Our knowledgeable staff can provide you with intimate details about each jewel. Don't  be afraid to ask questions to ensure the quality and origin of your purchase. We are happy informing customers where a diamond is from so they can wear their jewellery with confidence.



Canada is the world’s third largest supplier of Diamonds behind Botswana and Russia. Canada enforces, labor and environmental standards in all diamond mining operations. This ensures ethical and environmentally responsible diamonds. Diamond mining is profitable for the Canadian economy. It creates jobs in  Yellowknife, Northwest Territories, Ontario, and Quebec. 



There different opinions on purchasing diamonds from countries within Africa. There is fear that these diamonds exploit the locals and fuels conflict in the country.

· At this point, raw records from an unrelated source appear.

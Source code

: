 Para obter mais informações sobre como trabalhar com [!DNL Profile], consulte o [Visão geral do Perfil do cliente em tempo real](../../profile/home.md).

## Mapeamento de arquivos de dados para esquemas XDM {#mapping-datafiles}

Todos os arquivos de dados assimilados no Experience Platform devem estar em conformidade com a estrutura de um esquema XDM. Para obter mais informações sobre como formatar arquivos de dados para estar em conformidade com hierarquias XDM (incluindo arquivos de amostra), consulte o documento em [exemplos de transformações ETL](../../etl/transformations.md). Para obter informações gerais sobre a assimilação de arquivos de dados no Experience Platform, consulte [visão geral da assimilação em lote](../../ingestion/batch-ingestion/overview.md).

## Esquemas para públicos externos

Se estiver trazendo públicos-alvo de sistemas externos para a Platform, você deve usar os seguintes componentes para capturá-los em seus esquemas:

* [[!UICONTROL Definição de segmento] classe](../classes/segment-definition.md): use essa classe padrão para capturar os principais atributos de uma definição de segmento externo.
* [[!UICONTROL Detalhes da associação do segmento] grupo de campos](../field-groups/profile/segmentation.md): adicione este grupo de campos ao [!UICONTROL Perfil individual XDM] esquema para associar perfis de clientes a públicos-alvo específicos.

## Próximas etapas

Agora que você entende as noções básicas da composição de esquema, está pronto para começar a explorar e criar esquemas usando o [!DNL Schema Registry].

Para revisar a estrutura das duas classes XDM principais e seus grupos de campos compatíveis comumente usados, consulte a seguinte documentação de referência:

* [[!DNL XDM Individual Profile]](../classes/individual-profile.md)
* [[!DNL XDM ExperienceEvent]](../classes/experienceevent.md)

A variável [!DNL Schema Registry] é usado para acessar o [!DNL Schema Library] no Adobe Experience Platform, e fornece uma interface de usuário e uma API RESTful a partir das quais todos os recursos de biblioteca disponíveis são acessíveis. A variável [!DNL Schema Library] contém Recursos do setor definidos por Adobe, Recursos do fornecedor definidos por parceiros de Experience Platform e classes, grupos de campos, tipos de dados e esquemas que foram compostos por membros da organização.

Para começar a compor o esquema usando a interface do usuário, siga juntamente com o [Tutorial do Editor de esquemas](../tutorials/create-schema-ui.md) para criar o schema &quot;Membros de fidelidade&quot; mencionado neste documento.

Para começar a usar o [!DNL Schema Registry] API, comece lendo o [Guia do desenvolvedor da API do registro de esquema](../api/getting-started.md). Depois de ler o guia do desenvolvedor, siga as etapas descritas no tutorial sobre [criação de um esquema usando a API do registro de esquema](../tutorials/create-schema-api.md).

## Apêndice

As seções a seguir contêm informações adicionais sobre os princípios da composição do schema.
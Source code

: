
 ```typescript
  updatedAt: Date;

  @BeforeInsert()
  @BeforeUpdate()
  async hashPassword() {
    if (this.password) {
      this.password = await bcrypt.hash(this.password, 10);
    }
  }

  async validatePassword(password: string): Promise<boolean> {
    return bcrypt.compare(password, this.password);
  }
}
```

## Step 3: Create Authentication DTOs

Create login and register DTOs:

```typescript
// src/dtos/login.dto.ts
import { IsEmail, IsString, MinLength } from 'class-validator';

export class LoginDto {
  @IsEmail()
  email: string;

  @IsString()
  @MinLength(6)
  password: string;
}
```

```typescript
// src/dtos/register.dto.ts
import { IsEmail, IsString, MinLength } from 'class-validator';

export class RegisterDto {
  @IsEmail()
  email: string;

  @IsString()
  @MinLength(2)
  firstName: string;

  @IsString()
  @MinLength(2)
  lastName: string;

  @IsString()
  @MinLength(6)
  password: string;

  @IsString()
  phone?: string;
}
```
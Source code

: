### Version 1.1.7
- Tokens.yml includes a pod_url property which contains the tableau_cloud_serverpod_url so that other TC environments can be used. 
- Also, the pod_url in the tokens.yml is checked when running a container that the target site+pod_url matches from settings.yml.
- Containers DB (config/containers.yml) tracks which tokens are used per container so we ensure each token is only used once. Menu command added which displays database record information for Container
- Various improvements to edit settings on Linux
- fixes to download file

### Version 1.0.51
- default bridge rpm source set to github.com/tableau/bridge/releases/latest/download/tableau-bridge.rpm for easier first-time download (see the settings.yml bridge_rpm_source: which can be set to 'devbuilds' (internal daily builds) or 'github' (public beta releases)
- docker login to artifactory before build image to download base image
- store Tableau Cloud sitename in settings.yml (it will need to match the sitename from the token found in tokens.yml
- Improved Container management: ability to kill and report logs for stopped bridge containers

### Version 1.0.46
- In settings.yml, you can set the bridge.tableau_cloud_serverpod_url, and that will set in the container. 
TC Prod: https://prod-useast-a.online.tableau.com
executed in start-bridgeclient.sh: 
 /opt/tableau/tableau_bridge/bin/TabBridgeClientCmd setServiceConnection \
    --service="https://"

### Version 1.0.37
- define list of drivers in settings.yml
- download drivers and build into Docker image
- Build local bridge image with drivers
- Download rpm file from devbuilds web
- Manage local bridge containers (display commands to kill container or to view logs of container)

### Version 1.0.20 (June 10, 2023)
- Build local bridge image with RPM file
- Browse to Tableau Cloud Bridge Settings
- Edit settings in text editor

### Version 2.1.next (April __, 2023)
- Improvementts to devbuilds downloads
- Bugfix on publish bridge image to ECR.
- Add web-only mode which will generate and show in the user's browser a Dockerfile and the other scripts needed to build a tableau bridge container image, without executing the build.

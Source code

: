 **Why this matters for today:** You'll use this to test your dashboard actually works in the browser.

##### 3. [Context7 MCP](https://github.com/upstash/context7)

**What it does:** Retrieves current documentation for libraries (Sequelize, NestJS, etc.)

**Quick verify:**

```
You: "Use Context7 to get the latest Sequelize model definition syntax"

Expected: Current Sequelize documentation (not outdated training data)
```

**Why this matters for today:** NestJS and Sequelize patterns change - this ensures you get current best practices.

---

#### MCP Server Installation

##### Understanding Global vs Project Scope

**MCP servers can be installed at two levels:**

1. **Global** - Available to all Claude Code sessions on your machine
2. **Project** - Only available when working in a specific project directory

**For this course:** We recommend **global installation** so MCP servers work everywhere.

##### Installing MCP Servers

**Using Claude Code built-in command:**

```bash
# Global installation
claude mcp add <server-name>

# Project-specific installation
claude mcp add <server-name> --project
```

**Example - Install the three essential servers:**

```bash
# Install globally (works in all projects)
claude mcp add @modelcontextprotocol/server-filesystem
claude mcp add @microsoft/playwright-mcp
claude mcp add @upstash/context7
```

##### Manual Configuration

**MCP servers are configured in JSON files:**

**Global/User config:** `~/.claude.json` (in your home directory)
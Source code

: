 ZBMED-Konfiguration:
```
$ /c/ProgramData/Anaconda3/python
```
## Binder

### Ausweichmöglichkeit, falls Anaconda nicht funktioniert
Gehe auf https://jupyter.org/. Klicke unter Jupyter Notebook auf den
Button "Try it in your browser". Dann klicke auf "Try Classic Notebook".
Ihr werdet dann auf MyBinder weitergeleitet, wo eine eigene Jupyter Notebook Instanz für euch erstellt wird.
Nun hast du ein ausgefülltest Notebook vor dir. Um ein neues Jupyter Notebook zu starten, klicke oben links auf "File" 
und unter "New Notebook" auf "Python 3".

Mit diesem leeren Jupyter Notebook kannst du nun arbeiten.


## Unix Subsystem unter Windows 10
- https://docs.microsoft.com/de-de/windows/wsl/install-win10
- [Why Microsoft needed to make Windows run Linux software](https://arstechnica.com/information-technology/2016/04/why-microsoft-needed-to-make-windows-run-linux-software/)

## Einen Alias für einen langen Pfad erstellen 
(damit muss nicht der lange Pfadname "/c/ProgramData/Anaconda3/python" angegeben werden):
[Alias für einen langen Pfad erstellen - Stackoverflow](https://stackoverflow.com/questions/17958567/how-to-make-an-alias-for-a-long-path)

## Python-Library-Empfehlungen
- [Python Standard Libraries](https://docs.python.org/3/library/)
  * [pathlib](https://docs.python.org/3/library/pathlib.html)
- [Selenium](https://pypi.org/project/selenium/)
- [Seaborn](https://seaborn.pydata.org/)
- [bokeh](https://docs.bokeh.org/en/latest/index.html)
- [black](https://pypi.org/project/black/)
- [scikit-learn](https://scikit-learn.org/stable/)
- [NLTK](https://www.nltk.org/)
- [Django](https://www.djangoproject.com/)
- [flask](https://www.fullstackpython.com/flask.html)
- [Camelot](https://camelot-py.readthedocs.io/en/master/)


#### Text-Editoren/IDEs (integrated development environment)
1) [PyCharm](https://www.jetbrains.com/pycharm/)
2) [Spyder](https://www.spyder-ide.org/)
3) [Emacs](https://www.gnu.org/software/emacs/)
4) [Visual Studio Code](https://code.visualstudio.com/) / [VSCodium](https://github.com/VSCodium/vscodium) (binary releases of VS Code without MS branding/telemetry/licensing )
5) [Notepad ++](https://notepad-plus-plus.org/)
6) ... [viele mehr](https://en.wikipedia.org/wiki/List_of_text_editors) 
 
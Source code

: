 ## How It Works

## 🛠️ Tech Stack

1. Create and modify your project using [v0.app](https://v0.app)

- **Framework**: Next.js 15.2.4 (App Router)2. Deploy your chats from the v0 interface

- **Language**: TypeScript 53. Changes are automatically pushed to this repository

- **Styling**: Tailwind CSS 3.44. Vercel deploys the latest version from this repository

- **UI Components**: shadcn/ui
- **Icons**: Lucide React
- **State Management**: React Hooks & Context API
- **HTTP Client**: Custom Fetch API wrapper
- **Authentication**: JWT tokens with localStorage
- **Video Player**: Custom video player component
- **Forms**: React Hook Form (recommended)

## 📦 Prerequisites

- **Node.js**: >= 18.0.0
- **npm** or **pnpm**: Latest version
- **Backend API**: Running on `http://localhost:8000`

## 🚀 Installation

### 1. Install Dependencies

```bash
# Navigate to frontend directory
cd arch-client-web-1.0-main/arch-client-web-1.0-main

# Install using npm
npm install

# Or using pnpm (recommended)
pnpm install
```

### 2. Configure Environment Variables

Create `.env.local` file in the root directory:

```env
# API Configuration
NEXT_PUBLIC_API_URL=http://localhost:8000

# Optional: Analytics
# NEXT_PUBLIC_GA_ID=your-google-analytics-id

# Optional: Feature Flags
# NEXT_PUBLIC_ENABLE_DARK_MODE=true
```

65% of the world’s diamonds come from African Countries

Not all diamonds sourced from Africa are blood diamonds. It is important to know what country in Africa your diamond is from. If purchasing an African diamond, avoid countries like Zimbabwe and Angola. These countries have been cited by Amnesty International and Human Rights Watch for human rights violations. These violations occur in, and around, diamond mines, thus producing blood diamonds. When purchasing a conflict-free African diamond look at countries like Botswana and Namibia. These countries enforce strict labor and environmental standards. This helps to ensure that the income from mining helps create jobs and leads to development. 


The development in these regions is crucial to the survival of the region. Income from the diamond mining goes towards building schools and hospitals. Diamond revenues enable every child in Botswana to receive free education up to the age of 13. Furthermore, micro-credit enterprises and mentoring programs are development to help sustain the economy. 

“For our people, every diamond buy represents food on the table, better living conditions, better health care, potable and safe drinking water, more roads to connect our remote communities, and much more.”

Festus Mogae, former President of Botswana. Festus Mogae is an active member of the Diamond Empowerment Fund’s Advisory Board.


Buying a diamond ring can benefit the local and international economy. They have created jobs within Canada and globally. By creating prosperity in one region, it can also lead to development in the neighboring area. Yet, it is important to know where your diamond comes from. This will let you know if your funds are supporting the development of schools or aiding civil war. All reputable jewelers should be able to tell you the exact mining region where stones are from. Do the responsible thing and research in order to feel great about the purchase of your diamond ring.